ランキングは男女ともにトップが入れ替わり、メンズはレオナルド・フィオラヴァンティがイエロー、ウイメンズはカリッサ・ムーアがイエロー。個人的には借りを返してあげたいふたりなので歓迎(笑)。カリッサの借りはすべてロウワーなので、そこ、本当に返してあげてくださいね。イエローで入ってタイトル逃すんじゃなくて、イエローで入ってイエローで出してあげてちょうだい。
次のロウワートラッスルズでメンズ上位22人、ウイメンズ上位14人でカットとなり、今シーズンから新たに登場したポストシーズンなるものに突入する。最終戦のパイプでの有利なシードを得るためのポストシーズン3試合の予定だったが、アブダビがキャンセルされ、ポルトガルのペニシェとフィリピンのクラウド9の2試合だけになった。
まぁ、アブダビがアラブ首長国連邦のペルシャ湾沿いというロケーションを考えると、現状では無理筋ではある。キナ臭い中東、ペルシャ湾界隈の、しかももっとキナ臭いホルムズ海峡近くとなれば、航空機で上空を飛ぶのもはばかられるわけで、そこでのんきにプールでサーフィン大会、ってわけにはいかないだろうし、実際問題人やモノのスムーズな移動が不可能ということでキャンセルになった。

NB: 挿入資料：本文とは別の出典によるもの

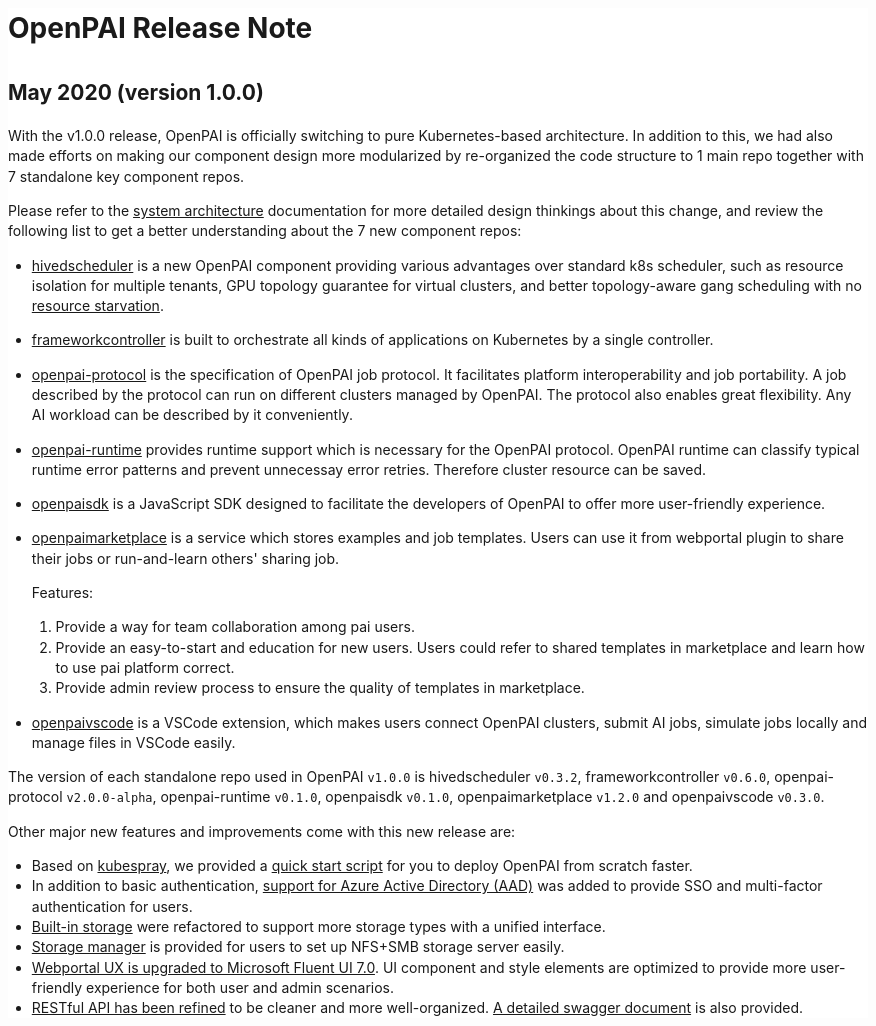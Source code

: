 # OpenPAI Release Note

## May 2020 (version 1.0.0)

With the v1.0.0 release, OpenPAI is officially switching to pure Kubernetes-based architecture. In addition to this, we had also made efforts on making our component design more modularized by re-organized the code structure to 1 main repo together with 7 standalone key component repos.

Please refer to the [system architecture](https://github.com/microsoft/pai/blob/master/docs/system_architecture.md) documentation for more detailed design thinkings about this change, and review the following list to get a better understanding about the 7 new component repos:

  - [hivedscheduler](https://github.com/microsoft/hivedscheduler) is a new OpenPAI component providing various advantages over standard k8s scheduler, such as resource isolation for multiple tenants, GPU topology guarantee for virtual clusters, and better topology-aware gang scheduling with no [resource starvation](https://en.wikipedia.org/wiki/Starvation_(computer_science)).
  - [frameworkcontroller](https://github.com/microsoft/frameworkcontroller) is built to orchestrate all kinds of applications on Kubernetes by a single controller.
  - [openpai-protocol](https://github.com/microsoft/openpai-protocol) is the specification of OpenPAI job protocol. It facilitates platform interoperability and job portability. A job described by the protocol can run on different clusters managed by OpenPAI. The protocol also enables great flexibility. Any AI workload can be described by it conveniently.
  - [openpai-runtime](https://github.com/microsoft/openpai-runtime) provides runtime support which is necessary for the OpenPAI protocol. OpenPAI runtime can classify typical runtime error patterns and prevent unnecessay error retries. Therefore cluster resource can be saved.
  - [openpaisdk](https://github.com/microsoft/openpaisdk) is a JavaScript SDK designed to facilitate the developers of OpenPAI to offer more user-friendly experience.
  - [openpaimarketplace](https://github.com/microsoft/openpaimarketplace) is a service which stores examples and job templates. Users can use it from webportal plugin to share their jobs or run-and-learn others' sharing job.

    Features:

    1. Provide a way for team collaboration among pai users.
    2. Provide an easy-to-start and education for new users. Users could refer to shared templates in marketplace and learn how to use pai platform correct.
    3. Provide admin review process to ensure the quality of templates in marketplace.

  - [openpaivscode](https://github.com/microsoft/openpaivscode) is a VSCode extension, which makes users connect OpenPAI clusters, submit AI jobs, simulate jobs locally and manage files in VSCode easily.

The version of each standalone repo used in OpenPAI `v1.0.0` is hivedscheduler `v0.3.2`, frameworkcontroller `v0.6.0`, openpai-protocol `v2.0.0-alpha`, openpai-runtime `v0.1.0`, openpaisdk `v0.1.0`, openpaimarketplace `v1.2.0` and openpaivscode `v0.3.0`.

Other major new features and improvements come with this new release are:

  - Based on [kubespray](https://github.com/microsoft/pai/tree/master/contrib/kubespray), we provided a [quick start script](https://github.com/microsoft/pai/blob/master/contrib/kubespray/doc/quick-start.md) for you to deploy OpenPAI from scratch faster.
  - In addition to basic authentication, [support for Azure Active Directory (AAD)](https://github.com/microsoft/pai/blob/master/docs/aad-e2e/aad-e2e.md) was added to provide SSO and multi-factor authentication for users.
  - [Built-in storage](https://github.com/microsoft/pai/blob/master/docs/setup-persistent-volumes-on-pai.md) were refactored to support more storage types with a unified interface.
  - [Storage manager](https://github.com/microsoft/pai/tree/master/src/storage-manager) is provided for users to set up NFS+SMB storage server easily.
  - [Webportal UX is upgraded to Microsoft Fluent UI 7.0](https://github.com/microsoft/pai/issues/4024). UI component and style elements are optimized to provide more user-friendly experience for both user and admin scenarios.
  - [RESTful API has been refined](https://github.com/microsoft/pai/issues/4337) to be cleaner and more well-organized. [A detailed swagger document](https://redocly.github.io/redoc/?url=https://raw.githubusercontent.com/microsoft/pai/master/src/rest-server/docs/swagger.yaml) is also provided.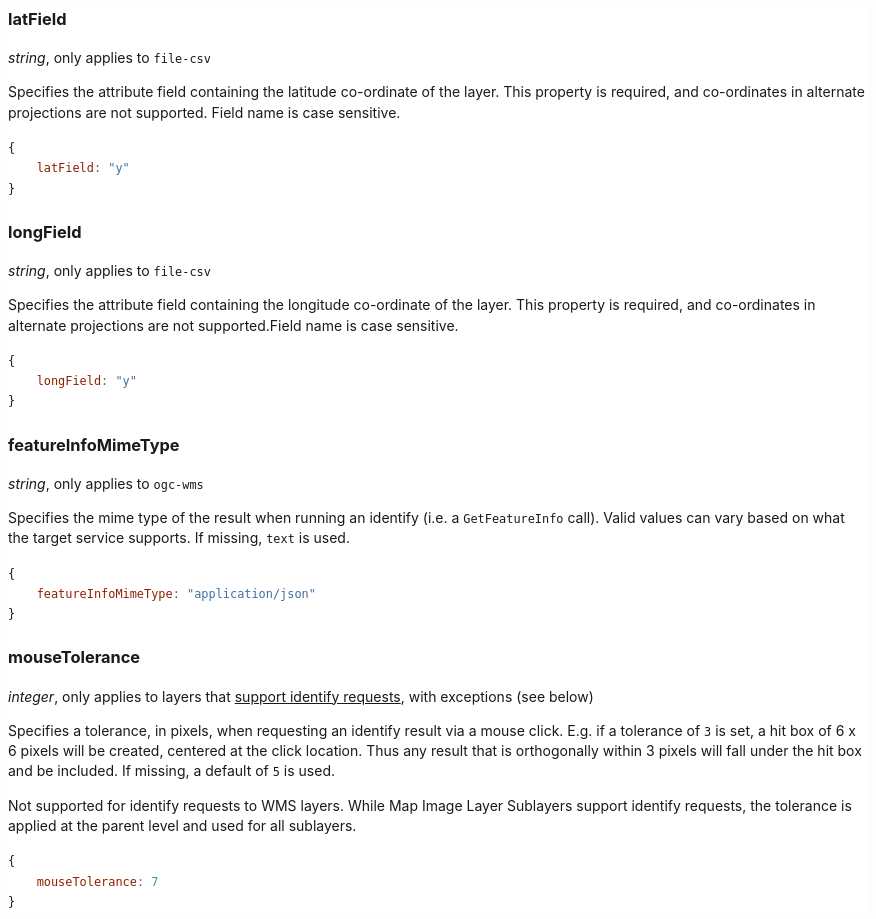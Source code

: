 ### latField

*string*, only applies to `file-csv`

Specifies the attribute field containing the latitude co-ordinate of the layer. This property is required, and co-ordinates in alternate projections are not supported. Field name is case sensitive.

```js
{
    latField: "y"
}
```

### longField

*string*, only applies to `file-csv`

Specifies the attribute field containing the longitude co-ordinate of the layer. This property is required, and co-ordinates in alternate projections are not supported.Field name is case sensitive.

```js
{
    longField: "y"
}
```

### featureInfoMimeType

*string*, only applies to `ogc-wms`

Specifies the mime type of the result when running an identify (i.e. a `GetFeatureInfo` call). Valid values can vary based on what the target service supports. If missing, `text` is used.

```js
{
    featureInfoMimeType: "application/json"
}
```

### mouseTolerance

*integer*, only applies to layers that [support identify requests](#layer-abilities), with exceptions (see below)

Specifies a tolerance, in pixels, when requesting an identify result via a mouse click. E.g. if a tolerance of `3` is set, a hit box of 6 x 6 pixels will be created, centered at the click location. Thus any result that is orthogonally within 3 pixels will fall under the hit box and be included. If missing, a default of `5` is used.

Not supported for identify requests to WMS layers. While Map Image Layer Sublayers support identify requests, the tolerance is applied at the parent level and used for all sublayers.

```js
{
    mouseTolerance: 7
}
```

このプールのキャンセルはけっこう影響出そうな感じがする。タヒチ、フィジーの太平洋レッグが今ひとつ得意じゃない人は、最終戦のパイプも得意じゃないと読んでいいと思うし、そういう人はプールで本領発揮するわけで、イタロとかフィリッペとかキッツイかなと思う。でもまぁ、ポストシーズンイベントなので、次のロウワーと最後のパイプで帳尻合わせられればいいわけだけど。
フィジー終わって21位という意外な場所にいるフィリッペ、元ローカルだったロウワーは燃えそう。23位のクロスビー・コラピントも。